» **Record excerpts**:
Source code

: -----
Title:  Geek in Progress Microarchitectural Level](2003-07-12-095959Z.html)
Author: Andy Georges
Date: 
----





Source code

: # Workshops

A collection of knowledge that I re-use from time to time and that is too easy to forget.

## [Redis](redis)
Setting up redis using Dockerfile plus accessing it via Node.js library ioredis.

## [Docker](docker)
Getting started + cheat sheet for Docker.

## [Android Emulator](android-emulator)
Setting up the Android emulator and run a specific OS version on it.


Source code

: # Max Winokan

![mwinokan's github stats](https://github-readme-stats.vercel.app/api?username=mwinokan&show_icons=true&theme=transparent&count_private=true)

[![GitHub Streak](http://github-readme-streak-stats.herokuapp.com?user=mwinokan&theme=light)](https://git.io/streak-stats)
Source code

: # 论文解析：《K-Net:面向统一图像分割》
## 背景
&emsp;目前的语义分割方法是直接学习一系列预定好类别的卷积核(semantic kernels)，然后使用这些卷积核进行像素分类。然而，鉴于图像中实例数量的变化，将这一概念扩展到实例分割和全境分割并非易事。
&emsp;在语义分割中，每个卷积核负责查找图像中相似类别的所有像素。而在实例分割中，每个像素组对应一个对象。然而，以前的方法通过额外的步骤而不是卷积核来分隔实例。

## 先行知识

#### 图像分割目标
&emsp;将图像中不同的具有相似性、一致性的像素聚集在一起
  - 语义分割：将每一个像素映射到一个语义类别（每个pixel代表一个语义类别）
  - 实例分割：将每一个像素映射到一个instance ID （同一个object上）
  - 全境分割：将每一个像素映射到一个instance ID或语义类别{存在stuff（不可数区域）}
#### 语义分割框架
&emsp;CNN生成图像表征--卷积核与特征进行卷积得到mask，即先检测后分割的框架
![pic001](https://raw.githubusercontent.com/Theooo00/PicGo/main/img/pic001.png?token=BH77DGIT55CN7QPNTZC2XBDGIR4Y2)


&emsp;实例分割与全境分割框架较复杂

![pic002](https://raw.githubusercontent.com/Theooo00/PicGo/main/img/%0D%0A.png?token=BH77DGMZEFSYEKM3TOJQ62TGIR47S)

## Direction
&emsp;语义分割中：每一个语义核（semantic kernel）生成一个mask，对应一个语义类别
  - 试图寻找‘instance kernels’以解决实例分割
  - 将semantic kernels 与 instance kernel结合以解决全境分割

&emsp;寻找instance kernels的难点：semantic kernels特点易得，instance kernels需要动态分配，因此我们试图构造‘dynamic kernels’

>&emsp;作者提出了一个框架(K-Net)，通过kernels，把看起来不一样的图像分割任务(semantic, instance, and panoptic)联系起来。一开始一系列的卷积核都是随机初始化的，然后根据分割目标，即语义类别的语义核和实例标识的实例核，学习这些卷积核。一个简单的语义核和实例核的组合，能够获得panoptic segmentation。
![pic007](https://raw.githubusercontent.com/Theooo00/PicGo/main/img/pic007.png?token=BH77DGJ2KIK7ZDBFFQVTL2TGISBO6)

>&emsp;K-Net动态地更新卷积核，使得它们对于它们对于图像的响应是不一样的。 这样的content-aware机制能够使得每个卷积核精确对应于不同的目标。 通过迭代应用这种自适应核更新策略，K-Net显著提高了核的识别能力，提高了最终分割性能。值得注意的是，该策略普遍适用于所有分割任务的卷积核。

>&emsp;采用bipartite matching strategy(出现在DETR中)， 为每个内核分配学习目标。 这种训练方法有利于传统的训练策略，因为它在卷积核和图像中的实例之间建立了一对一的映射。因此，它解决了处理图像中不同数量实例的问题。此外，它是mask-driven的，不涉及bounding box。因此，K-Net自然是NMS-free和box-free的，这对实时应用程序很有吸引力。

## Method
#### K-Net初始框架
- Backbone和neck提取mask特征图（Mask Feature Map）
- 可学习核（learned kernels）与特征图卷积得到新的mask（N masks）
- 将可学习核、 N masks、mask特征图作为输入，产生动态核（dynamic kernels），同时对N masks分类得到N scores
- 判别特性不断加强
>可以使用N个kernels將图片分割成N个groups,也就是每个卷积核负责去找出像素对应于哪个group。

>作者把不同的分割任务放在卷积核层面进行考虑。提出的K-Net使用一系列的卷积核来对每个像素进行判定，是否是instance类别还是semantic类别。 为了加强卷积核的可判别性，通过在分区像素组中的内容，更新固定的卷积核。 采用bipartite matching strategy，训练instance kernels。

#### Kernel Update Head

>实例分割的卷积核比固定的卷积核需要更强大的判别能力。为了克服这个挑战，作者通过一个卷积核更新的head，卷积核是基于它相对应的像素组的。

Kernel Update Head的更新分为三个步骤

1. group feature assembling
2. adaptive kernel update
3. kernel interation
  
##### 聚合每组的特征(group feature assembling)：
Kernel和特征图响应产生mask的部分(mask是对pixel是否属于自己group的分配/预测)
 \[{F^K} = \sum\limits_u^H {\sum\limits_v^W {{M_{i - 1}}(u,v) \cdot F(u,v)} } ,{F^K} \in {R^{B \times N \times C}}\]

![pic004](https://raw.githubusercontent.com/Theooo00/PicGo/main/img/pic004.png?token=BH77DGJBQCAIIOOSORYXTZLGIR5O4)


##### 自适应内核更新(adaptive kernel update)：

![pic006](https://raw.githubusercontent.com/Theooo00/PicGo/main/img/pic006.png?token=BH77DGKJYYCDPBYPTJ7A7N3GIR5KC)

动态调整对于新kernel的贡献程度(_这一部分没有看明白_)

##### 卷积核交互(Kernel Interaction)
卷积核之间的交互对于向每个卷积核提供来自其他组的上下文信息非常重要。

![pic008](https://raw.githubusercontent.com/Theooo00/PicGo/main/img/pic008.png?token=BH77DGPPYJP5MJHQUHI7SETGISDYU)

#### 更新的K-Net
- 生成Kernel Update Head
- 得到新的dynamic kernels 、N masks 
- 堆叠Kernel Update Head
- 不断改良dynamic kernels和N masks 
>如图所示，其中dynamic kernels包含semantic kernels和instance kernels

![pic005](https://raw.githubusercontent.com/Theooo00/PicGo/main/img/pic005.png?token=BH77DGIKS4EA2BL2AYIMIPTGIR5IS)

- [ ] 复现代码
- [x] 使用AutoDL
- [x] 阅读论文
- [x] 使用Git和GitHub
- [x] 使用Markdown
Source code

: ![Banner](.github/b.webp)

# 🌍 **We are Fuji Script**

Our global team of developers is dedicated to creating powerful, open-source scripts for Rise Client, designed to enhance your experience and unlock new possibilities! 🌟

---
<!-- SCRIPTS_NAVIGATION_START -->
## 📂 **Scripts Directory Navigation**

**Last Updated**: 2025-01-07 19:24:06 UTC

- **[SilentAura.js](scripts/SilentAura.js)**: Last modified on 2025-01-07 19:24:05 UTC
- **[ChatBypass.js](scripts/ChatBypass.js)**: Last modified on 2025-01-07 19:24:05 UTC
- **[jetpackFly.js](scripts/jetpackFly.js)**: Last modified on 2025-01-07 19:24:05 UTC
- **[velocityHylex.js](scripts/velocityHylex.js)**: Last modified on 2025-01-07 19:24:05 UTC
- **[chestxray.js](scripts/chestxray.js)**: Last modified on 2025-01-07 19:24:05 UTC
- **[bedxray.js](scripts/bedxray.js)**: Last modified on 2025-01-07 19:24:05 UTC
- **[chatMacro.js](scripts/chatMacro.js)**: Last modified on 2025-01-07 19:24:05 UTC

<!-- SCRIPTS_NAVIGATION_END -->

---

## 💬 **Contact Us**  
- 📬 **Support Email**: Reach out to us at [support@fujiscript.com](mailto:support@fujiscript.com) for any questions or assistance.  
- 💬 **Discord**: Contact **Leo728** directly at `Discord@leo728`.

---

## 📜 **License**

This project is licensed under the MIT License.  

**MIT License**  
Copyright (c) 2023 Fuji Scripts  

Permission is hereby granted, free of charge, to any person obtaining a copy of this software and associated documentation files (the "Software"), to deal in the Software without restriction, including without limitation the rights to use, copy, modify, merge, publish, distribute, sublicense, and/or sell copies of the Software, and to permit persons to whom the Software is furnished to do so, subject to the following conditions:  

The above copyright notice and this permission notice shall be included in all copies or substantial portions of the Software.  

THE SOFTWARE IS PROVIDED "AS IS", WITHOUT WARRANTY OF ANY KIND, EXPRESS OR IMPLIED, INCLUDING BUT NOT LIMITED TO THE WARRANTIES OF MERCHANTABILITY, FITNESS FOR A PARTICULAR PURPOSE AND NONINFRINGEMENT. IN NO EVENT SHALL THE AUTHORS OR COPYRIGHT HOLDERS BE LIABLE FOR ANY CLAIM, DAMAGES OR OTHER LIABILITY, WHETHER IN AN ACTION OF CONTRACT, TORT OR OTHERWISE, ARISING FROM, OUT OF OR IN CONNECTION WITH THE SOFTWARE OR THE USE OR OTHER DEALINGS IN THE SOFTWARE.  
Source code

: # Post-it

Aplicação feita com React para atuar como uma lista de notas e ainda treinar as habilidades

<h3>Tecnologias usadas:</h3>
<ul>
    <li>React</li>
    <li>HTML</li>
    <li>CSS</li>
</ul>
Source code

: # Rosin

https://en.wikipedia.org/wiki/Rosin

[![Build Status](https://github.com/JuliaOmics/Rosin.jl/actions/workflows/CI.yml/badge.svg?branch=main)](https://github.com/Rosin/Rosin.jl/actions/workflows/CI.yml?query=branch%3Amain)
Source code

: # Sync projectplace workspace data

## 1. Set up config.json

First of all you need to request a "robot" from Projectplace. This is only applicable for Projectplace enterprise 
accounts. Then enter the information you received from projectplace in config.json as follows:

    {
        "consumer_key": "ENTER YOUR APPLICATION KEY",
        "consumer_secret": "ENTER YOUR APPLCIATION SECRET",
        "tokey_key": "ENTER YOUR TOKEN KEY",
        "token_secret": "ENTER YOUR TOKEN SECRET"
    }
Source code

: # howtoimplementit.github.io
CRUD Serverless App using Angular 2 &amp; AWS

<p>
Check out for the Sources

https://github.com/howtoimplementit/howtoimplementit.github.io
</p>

» **What needs to be done**:
Show the lines above with "Setting".

» **Response area**:
Setting up redis using Dockerfile plus accessing it via Node.js library ioredis.
Setting up the Android emulator and run a specific OS version on it.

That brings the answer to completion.